* [Source material]
══════
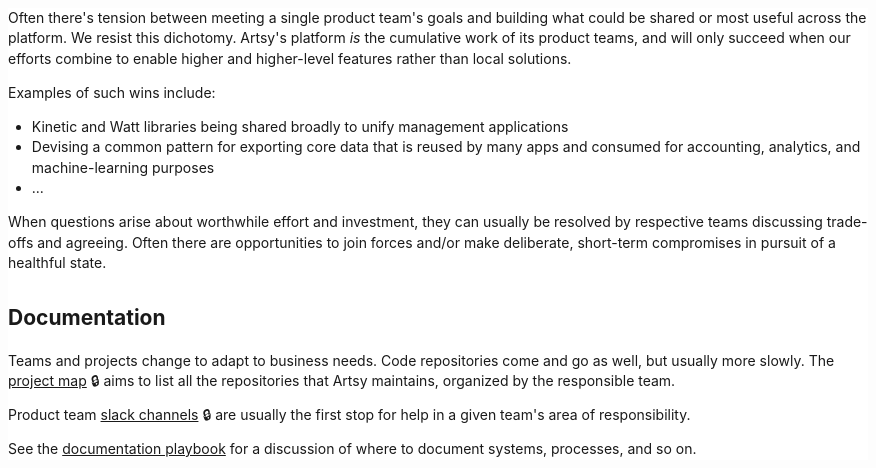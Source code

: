 Often there's tension between meeting a single product team's goals and building what could be shared or most
useful across the platform. We resist this dichotomy. Artsy's platform _is_ the cumulative work of its product
teams, and will only succeed when our efforts combine to enable higher and higher-level features rather than local
solutions.

Examples of such wins include:

- Kinetic and Watt libraries being shared broadly to unify management applications
- Devising a common pattern for exporting core data that is reused by many apps and consumed for accounting,
  analytics, and machine-learning purposes
- ...

When questions arise about worthwhile effort and investment, they can usually be resolved by respective teams
discussing trade-offs and agreeing. Often there are opportunities to join forces and/or make deliberate, short-term
compromises in pursuit of a healthful state.

## Documentation

Teams and projects change to adapt to business needs. Code repositories come and go as well, but usually more
slowly. The [project map](https://www.notion.so/artsy/17c4b550458a4cb8bcbf1b68060d63e6) 🔒 aims to list all the
repositories that Artsy maintains, organized by the responsible team.

Product team [slack channels](https://artsy.slack.com) 🔒 are usually the first stop for help in a given team's
area of responsibility.

See the [documentation playbook](documentation.md) for a discussion of where to document systems, processes, and so
on.
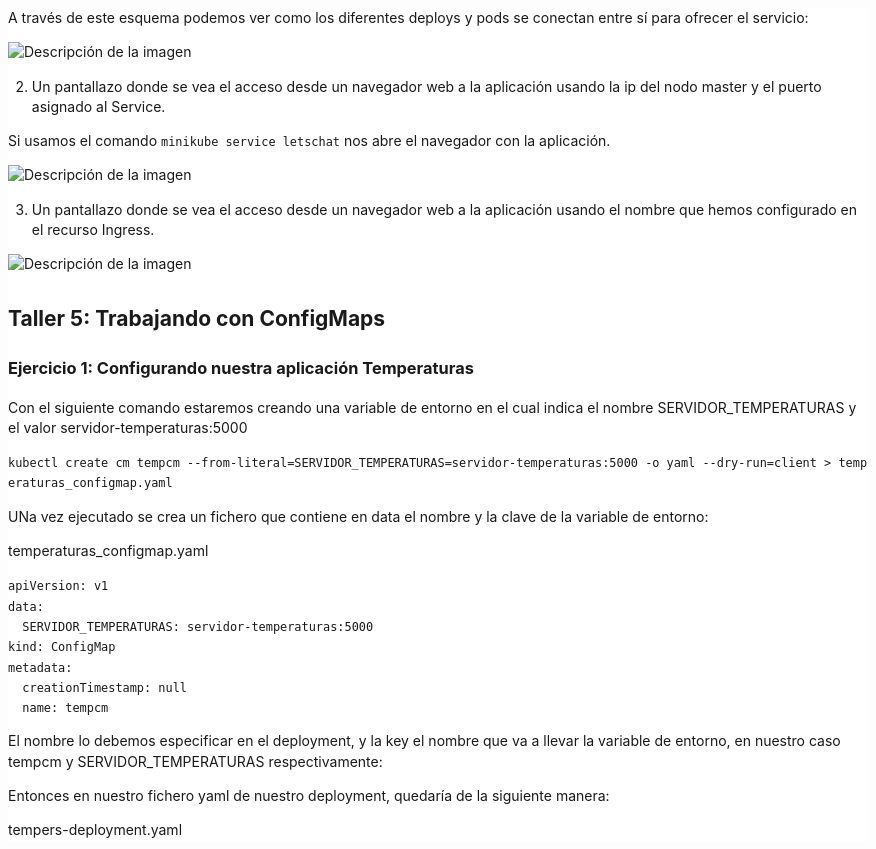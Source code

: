 
A través de este esquema podemos ver como los diferentes deploys y pods se conectan entre sí para ofrecer el servicio:


![Descripción de la imagen](/images/letschat-minikube-esquema.png)

2. Un pantallazo donde se vea el acceso desde un navegador web a la aplicación usando la ip del nodo master y el puerto asignado al Service.

Si usamos el comando `minikube service letschat` nos abre el navegador con la aplicación.

![Descripción de la imagen](/images/k8s-taller-4-4.png)

3. Un pantallazo donde se vea el acceso desde un navegador web a la aplicación usando el nombre que hemos configurado en el recurso Ingress.

![Descripción de la imagen](/images/k8s-taller-4-5.png)



## Taller 5: Trabajando con ConfigMaps

### Ejercicio 1: Configurando nuestra aplicación Temperaturas

Con el siguiente comando estaremos creando una variable de entorno en el cual indica el nombre SERVIDOR_TEMPERATURAS y el valor servidor-temperaturas:5000

```
kubectl create cm tempcm --from-literal=SERVIDOR_TEMPERATURAS=servidor-temperaturas:5000 -o yaml --dry-run=client > temperaturas_configmap.yaml
```

UNa vez ejecutado se crea un fichero que contiene en data el nombre y la clave de la variable de entorno:

temperaturas_configmap.yaml

```
apiVersion: v1
data:
  SERVIDOR_TEMPERATURAS: servidor-temperaturas:5000
kind: ConfigMap
metadata:
  creationTimestamp: null
  name: tempcm

```

El nombre lo debemos especificar en el deployment, y la key el nombre que va a llevar la variable de entorno, en nuestro caso tempcm y SERVIDOR_TEMPERATURAS respectivamente:


Entonces en nuestro fichero yaml de nuestro deployment, quedaría de la siguiente manera:

tempers-deployment.yaml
══════
* [Task description] Only the lines from the line containing "See the [documentation" through the end of the material should be retyped, exactly and in full, with no pictures.

* [Solution for this task]
See the [documentation playbook](documentation.md) for a discussion of where to document systems, processes, and so
on.
Source code

: 
A través de este esquema podemos ver como los diferentes deploys y pods se conectan entre sí para ofrecer el servicio:


![Descripción de la imagen](/images/letschat-minikube-esquema.png)

2. Un pantallazo donde se vea el acceso desde un navegador web a la aplicación usando la ip del nodo master y el puerto asignado al Service.

Si usamos el comando `minikube service letschat` nos abre el navegador con la aplicación.

![Descripción de la imagen](/images/k8s-taller-4-4.png)

3. Un pantallazo donde se vea el acceso desde un navegador web a la aplicación usando el nombre que hemos configurado en el recurso Ingress.

![Descripción de la imagen](/images/k8s-taller-4-5.png)



## Taller 5: Trabajando con ConfigMaps

### Ejercicio 1: Configurando nuestra aplicación Temperaturas

Con el siguiente comando estaremos creando una variable de entorno en el cual indica el nombre SERVIDOR_TEMPERATURAS y el valor servidor-temperaturas:5000

```
kubectl create cm tempcm --from-literal=SERVIDOR_TEMPERATURAS=servidor-temperaturas:5000 -o yaml --dry-run=client > temperaturas_configmap.yaml
```

UNa vez ejecutado se crea un fichero que contiene en data el nombre y la clave de la variable de entorno:

temperaturas_configmap.yaml

```
apiVersion: v1
data:
  SERVIDOR_TEMPERATURAS: servidor-temperaturas:5000
kind: ConfigMap
metadata:
  creationTimestamp: null
  name: tempcm

```

El nombre lo debemos especificar en el deployment, y la key el nombre que va a llevar la variable de entorno, en nuestro caso tempcm y SERVIDOR_TEMPERATURAS respectivamente:


Entonces en nuestro fichero yaml de nuestro deployment, quedaría de la siguiente manera:

tempers-deployment.yaml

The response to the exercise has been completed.